• Work request: The stretch wanted below opens at the line containing "are normalized, so" and closes at the line containing "upon successful generation.". Please return it exactly, with no other lines.

*** Opening Source material ***

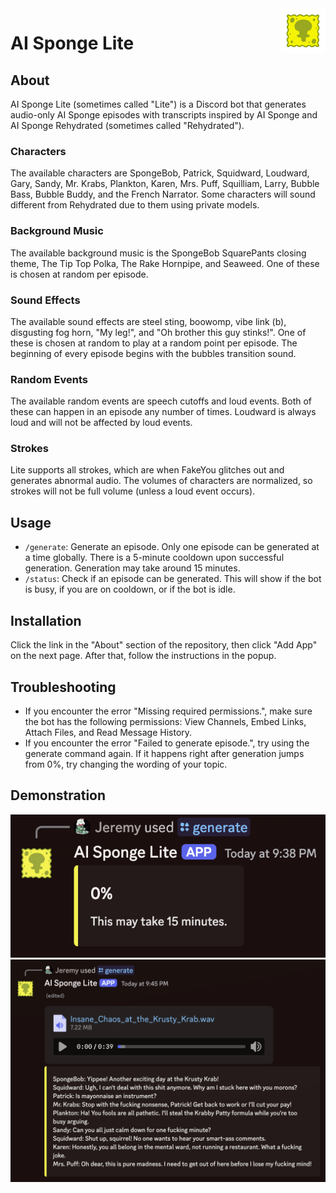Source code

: <img src="img/Logo.gif" alt="Logo" title="Logo" align="right" width="72" height="72" />

# AI Sponge Lite

## About

AI Sponge Lite (sometimes called "Lite") is a Discord bot that generates audio-only AI Sponge episodes with transcripts
inspired by AI Sponge and AI Sponge Rehydrated (sometimes called "Rehydrated").

### Characters

The available characters are SpongeBob, Patrick, Squidward, Loudward, Gary, Sandy, Mr. Krabs, Plankton, Karen,
Mrs. Puff, Squilliam, Larry, Bubble Bass, Bubble Buddy, and the French Narrator. Some characters will sound different 
from Rehydrated due to them using private models.

### Background Music

The available background music is the SpongeBob SquarePants closing theme, The Tip Top Polka, The Rake Hornpipe, and
Seaweed. One of these is chosen at random per episode.

### Sound Effects

The available sound effects are steel sting, boowomp, vibe link (b), disgusting fog horn, "My leg!", and "Oh brother
this guy stinks!". One of these is chosen at random to play at a random point per episode. The beginning of every
episode begins with the bubbles transition sound.

### Random Events

The available random events are speech cutoffs and loud events. Both of these can happen in an episode any number of
times. Loudward is always loud and will not be affected by loud events.

### Strokes

Lite supports all strokes, which are when FakeYou glitches out and generates abnormal audio. The volumes of characters
are normalized, so strokes will not be full volume (unless a loud event occurs).

## Usage

- `/generate`: Generate an episode. Only one episode can be generated at a time globally. There is a 5-minute cooldown
  upon successful generation. Generation may take around 15 minutes.
- `/status`: Check if an episode can be generated. This will show if the bot is busy, if you are on cooldown,
  or if the bot is idle.

## Installation

Click the link in the "About" section of the repository, then click "Add App" on the next page. After that, follow the
instructions in the popup.

## Troubleshooting

- If you encounter the error "Missing required permissions.", make sure the bot has the following permissions: View
  Channels, Embed Links, Attach Files, and Read Message History.
- If you encounter the error "Failed to generate episode.", try using the generate command again. If it happens right
  after generation jumps from 0%, try changing the wording of your topic.

## Demonstration

![Generating](img/generating.png)
![Output](img/output.png)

*** Closing Source material ***

• Answer section:
are normalized, so strokes will not be full volume (unless a loud event occurs).

## Usage

- `/generate`: Generate an episode. Only one episode can be generated at a time globally. There is a 5-minute cooldown
  upon successful generation. Generation may take around 15 minutes.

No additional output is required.